Have a look at col(1), because
col can filter out backspace sequences. Just in
case you can't wait that long:
funnyprompt$ groff -t -e -mandoc -Tascii manpage.1 |
col -bx > manpage.txt
The -t and -e switches
tell groff to preprocess using
tbl and eqn. This is overkill
for man pages that don't require preprocessing but it does no
harm apart from a few CPU cycles wasted. On the other hand, not
using -t when it is actually required does harm:
the table is terribly formatted. You can even find out (well,
"guess" is a better word) what command is needed to
format a certain groff document (not just man
pages) by issuing
funnyprompt$ grog /usr/man/man7/signal.7
groff -t -man /usr/man/man7/signal.7 |
"Grog" stands for "GROff Guess", and it
does what it says--guess.

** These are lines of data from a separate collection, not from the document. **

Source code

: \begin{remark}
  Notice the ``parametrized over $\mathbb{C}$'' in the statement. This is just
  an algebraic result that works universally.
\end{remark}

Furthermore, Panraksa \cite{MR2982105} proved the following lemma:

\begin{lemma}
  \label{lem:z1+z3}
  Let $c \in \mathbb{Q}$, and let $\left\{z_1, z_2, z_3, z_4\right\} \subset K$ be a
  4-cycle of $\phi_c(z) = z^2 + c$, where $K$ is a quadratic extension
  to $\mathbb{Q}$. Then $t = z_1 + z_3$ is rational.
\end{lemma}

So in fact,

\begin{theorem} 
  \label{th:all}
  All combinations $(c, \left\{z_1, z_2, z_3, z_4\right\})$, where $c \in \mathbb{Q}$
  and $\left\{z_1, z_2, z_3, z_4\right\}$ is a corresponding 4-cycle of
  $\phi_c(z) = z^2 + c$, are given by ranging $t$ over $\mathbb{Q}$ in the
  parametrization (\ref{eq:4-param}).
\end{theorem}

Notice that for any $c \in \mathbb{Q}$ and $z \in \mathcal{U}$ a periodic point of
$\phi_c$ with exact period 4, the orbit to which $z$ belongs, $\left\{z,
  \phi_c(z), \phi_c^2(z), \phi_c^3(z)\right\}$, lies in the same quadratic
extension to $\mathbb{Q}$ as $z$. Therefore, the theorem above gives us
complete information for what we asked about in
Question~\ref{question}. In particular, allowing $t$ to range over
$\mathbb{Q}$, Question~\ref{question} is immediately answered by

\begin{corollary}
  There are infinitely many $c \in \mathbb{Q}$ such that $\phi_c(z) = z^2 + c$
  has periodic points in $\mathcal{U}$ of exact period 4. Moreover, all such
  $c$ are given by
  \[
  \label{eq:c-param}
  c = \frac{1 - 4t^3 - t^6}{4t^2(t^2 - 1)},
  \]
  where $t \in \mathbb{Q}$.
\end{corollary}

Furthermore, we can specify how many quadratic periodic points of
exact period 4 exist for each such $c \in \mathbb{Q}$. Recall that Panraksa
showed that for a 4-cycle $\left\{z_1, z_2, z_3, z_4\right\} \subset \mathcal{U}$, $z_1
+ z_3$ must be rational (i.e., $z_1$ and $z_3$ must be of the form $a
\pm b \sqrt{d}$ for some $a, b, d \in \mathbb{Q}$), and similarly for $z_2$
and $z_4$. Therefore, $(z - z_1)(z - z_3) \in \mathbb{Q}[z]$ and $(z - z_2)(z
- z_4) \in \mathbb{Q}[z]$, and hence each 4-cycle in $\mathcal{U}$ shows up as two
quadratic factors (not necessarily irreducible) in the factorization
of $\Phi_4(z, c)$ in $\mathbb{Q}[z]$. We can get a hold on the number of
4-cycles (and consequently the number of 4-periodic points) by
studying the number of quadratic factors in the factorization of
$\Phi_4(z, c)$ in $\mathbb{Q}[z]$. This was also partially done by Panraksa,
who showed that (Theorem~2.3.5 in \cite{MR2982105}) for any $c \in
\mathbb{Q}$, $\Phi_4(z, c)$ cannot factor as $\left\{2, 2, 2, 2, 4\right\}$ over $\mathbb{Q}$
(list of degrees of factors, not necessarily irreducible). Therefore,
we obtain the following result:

If it were perfect we wouldn't need
options any more. I've seen it guess incorrectly on macro
packages and on preprocessors. Here is a little perl script I wrote
that can delete the page headers and footers, thereby saving you a
few pages (and mother nature a tree) when printing long and
elaborate man pages. Save it in a file named
strip-headers & chmod 755.
#!/usr/bin/perl -wn
# make it slurp the whole file at once:
undef $/;
# delete first header:
s/^\n*.*\n+//;
# delete last footer:
s/\n+.*\n+$/\n/g;
# delete page breaks:
s/\n\n+[^ \t].*\n\n+(\S+).*\1\n\n+/\n/g;
# collapse two or more blank lines into a single one:
s/\n{3,}/\n\n/g;
# see what's left...
print; |
You have to use it as the first filter after the
man command as it relies on the number of
newlines being output by groff. For
example:
funnyprompt$ man bash | strip-headers | col -bx >
bash.txt